Sintesi dell’articolo di Jack Nicas, Raymond Zhong e Daisuke Wakabayashi per “The New York Times”, pubblicata da “La Verità”
Apple Cina
Apple fa della protezione della privacy il suo cavallo di battaglia. Inclusione e diversità fanno parte da decenni della politica di «apertura» dell'azienda di Cupertino, che realizza spot arcobaleno e multirazziali. Ma tutto questo, davanti alla Cina, scompare.
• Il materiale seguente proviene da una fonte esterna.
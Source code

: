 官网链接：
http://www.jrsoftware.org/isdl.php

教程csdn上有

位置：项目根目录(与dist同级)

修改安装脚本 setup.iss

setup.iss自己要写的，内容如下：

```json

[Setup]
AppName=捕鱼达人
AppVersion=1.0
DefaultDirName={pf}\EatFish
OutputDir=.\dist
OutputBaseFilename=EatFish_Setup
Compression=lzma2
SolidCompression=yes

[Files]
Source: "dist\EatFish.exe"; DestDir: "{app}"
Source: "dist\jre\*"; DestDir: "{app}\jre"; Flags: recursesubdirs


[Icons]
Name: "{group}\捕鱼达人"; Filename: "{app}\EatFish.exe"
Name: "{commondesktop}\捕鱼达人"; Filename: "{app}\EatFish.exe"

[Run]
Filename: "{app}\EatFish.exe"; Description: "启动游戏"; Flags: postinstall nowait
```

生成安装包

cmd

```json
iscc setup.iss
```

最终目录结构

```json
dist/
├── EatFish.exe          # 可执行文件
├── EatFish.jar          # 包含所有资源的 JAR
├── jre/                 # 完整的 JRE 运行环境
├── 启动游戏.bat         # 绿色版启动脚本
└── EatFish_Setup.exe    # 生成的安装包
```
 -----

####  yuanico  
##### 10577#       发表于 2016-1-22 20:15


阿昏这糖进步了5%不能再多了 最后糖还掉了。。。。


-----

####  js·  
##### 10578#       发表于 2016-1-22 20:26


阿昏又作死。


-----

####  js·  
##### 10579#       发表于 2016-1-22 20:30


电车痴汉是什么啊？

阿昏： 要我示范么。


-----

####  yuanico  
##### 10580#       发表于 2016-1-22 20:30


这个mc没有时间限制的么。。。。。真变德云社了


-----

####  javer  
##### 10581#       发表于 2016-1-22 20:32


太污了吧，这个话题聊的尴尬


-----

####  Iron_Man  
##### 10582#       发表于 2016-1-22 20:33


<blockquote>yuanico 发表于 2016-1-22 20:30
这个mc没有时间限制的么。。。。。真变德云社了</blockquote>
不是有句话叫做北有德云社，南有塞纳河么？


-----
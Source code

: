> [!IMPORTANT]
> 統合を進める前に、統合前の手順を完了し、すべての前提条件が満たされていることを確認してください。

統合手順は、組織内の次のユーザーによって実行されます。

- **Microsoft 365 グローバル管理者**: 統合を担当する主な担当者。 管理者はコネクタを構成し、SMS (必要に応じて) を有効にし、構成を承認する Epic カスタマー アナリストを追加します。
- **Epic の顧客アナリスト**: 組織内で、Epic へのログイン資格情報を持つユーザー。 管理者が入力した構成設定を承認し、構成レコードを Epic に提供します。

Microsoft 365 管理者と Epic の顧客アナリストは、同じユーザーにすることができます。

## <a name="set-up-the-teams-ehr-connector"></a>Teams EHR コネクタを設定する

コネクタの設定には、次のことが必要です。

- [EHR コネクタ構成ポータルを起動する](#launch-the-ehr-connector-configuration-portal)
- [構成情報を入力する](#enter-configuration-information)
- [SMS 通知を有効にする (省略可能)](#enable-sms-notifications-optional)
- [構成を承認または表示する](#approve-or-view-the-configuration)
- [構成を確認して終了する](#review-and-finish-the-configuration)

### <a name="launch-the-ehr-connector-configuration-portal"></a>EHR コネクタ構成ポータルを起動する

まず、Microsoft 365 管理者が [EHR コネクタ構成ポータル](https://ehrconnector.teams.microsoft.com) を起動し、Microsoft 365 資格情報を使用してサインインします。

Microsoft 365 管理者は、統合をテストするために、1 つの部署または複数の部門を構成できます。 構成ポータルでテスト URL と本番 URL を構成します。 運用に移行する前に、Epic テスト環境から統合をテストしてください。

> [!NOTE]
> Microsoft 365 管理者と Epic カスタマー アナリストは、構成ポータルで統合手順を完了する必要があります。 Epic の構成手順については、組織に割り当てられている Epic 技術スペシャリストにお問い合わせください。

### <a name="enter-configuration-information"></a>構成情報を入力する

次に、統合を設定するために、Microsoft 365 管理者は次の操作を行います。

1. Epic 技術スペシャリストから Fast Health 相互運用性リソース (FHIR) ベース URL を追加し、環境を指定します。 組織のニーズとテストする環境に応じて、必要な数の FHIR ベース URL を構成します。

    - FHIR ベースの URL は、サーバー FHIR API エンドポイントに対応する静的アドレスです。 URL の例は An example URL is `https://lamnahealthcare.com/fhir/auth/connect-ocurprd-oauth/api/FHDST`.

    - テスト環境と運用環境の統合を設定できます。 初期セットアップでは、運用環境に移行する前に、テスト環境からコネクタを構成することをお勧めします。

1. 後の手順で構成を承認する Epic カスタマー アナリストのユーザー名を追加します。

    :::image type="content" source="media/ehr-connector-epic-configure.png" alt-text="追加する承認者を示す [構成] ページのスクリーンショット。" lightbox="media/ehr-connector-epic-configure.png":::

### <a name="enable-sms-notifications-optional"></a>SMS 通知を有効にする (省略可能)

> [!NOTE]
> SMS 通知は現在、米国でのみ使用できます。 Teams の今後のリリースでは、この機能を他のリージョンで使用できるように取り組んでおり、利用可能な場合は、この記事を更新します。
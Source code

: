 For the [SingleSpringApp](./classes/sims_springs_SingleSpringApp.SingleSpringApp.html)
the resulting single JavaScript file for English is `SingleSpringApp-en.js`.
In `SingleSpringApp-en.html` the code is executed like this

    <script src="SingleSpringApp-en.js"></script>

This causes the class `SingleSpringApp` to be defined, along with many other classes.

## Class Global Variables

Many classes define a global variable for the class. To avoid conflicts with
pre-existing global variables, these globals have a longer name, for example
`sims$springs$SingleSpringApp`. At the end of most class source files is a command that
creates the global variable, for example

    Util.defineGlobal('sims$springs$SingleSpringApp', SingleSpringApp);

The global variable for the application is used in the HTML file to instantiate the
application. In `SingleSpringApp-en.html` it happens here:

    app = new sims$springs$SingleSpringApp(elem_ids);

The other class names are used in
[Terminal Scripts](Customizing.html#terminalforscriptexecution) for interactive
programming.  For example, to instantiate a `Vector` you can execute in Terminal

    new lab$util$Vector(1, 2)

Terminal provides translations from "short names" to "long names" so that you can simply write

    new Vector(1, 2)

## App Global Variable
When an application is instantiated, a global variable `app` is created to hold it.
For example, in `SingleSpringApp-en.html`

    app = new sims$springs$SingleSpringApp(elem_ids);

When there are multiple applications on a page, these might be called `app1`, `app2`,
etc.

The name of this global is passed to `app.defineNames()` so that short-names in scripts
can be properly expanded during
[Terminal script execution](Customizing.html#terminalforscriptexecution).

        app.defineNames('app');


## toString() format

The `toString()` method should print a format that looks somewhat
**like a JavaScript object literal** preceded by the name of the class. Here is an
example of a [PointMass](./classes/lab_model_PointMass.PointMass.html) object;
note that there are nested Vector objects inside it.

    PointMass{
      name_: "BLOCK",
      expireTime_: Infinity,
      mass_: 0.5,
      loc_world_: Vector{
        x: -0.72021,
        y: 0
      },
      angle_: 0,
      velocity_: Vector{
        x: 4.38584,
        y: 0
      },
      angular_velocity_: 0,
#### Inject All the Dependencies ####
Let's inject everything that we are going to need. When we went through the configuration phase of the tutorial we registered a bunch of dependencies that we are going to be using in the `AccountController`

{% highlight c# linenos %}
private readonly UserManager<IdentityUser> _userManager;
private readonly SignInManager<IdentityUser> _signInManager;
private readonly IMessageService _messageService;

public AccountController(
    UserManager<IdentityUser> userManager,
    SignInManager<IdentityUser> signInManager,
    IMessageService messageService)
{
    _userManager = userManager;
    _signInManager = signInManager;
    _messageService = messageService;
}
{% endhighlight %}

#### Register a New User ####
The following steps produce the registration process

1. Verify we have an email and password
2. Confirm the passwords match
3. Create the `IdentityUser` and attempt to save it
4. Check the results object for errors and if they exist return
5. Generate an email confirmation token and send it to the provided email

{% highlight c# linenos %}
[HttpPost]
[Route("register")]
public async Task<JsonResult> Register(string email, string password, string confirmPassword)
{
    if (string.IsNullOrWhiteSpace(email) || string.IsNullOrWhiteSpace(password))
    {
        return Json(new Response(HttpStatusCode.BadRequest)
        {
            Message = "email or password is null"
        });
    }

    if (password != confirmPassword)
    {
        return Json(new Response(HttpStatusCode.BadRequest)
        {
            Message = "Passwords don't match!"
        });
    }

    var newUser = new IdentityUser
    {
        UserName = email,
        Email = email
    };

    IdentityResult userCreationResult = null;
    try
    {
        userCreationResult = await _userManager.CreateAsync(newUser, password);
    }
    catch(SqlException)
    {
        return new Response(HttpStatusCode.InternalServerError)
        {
Apple realizza un quinto dei suoi profitti in Cina, 55 miliardi di dollari all'anno, e produce nel gigante asiatico quasi tutti i suoi iPhone, iPad e Mac. In cambio, però, il regime comunista chiede molto all'azienda californiana. Innanzitutto pretende la censura di tutte le app ritenute scomode: dal 2017 Apple ha cancellato dal suo App store cinese oltre 55.000 applicazioni.
Apple Cina 3
Dal giugno 2018 al giugno 2020, ha approvato il 91 per cento delle richieste del governo cinese e rimosso di conseguenza 1.217 app. Nello stesso periodo, nel resto del mondo, ne ha rimosse 253. Dal 2017, ha cancellato 600 app di notizie. Apple afferma di averne eliminate «soltanto» 70 perché, spiega il Nyt, Cupertino conteggia solo quelle che fa sparire su richiesta del governo e non «quelle che rimuove prima ancora che i censori di internet cinesi protestino».
APPLE STORE
Non solo, in barba alle leggi americane e alla retorica sulla privacy, Apple ha ceduto a un'azienda statale cinese tutto ciò che i clienti salvano sull'iCloud: dati personali, foto, chat, video, numeri di telefono, numeri dei conti bancari e posizione degli utenti. I dati sono criptati, ovviamente, ma il regime ha l'accesso fisico ai server e alle chiavi per decrittare le informazioni. «Se il governo vuole i dati, non ha che da prenderli».